- Entries provided:

▬▬▬

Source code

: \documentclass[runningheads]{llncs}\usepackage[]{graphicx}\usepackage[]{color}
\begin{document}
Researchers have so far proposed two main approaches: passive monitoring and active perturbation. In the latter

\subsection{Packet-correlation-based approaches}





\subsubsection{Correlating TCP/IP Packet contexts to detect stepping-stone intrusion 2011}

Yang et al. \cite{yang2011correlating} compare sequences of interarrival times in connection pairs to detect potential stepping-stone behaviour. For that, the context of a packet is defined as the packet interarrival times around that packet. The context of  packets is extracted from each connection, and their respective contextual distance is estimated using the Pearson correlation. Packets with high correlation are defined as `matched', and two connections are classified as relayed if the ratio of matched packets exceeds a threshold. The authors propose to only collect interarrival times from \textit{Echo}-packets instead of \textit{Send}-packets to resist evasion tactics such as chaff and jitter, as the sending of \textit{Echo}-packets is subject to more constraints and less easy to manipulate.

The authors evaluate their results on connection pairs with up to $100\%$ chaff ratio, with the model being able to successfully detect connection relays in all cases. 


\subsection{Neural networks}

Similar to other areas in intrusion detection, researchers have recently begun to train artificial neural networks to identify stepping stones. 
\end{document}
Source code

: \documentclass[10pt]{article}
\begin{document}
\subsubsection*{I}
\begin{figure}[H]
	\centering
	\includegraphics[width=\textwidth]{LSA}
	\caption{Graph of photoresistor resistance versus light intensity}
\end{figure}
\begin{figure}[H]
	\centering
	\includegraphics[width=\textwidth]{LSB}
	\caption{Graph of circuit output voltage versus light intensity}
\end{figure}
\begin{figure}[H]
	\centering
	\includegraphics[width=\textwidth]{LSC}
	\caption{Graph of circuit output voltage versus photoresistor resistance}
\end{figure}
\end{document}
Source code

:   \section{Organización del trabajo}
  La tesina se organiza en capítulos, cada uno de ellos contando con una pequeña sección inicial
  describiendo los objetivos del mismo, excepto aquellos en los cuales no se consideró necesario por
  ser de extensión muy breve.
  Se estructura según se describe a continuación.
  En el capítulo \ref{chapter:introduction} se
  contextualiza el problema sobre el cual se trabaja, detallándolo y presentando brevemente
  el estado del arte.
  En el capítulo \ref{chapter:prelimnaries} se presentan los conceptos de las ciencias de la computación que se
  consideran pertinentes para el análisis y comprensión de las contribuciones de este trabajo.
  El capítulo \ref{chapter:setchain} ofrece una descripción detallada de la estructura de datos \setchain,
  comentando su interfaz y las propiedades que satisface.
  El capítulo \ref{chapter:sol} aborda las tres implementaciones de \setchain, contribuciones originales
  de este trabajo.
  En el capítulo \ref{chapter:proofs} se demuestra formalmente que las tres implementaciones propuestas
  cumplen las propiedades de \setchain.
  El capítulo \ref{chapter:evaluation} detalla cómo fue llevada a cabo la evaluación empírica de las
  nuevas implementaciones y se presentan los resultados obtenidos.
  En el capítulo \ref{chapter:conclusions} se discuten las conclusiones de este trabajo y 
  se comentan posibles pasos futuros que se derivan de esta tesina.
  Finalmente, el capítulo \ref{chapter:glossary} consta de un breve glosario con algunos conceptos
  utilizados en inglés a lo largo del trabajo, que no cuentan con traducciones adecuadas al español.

▬▬▬

- Task to carry out: For each line above that contains the word "trabajo", copy that line.

- Written solution:
:   \section{Organización del trabajo}
  consideran pertinentes para el análisis y comprensión de las contribuciones de este trabajo.
  de este trabajo.
  En el capítulo \ref{chapter:conclusions} se discuten las conclusiones de este trabajo y 
  utilizados en inglés a lo largo del trabajo, que no cuentan con traducciones adecuadas al español.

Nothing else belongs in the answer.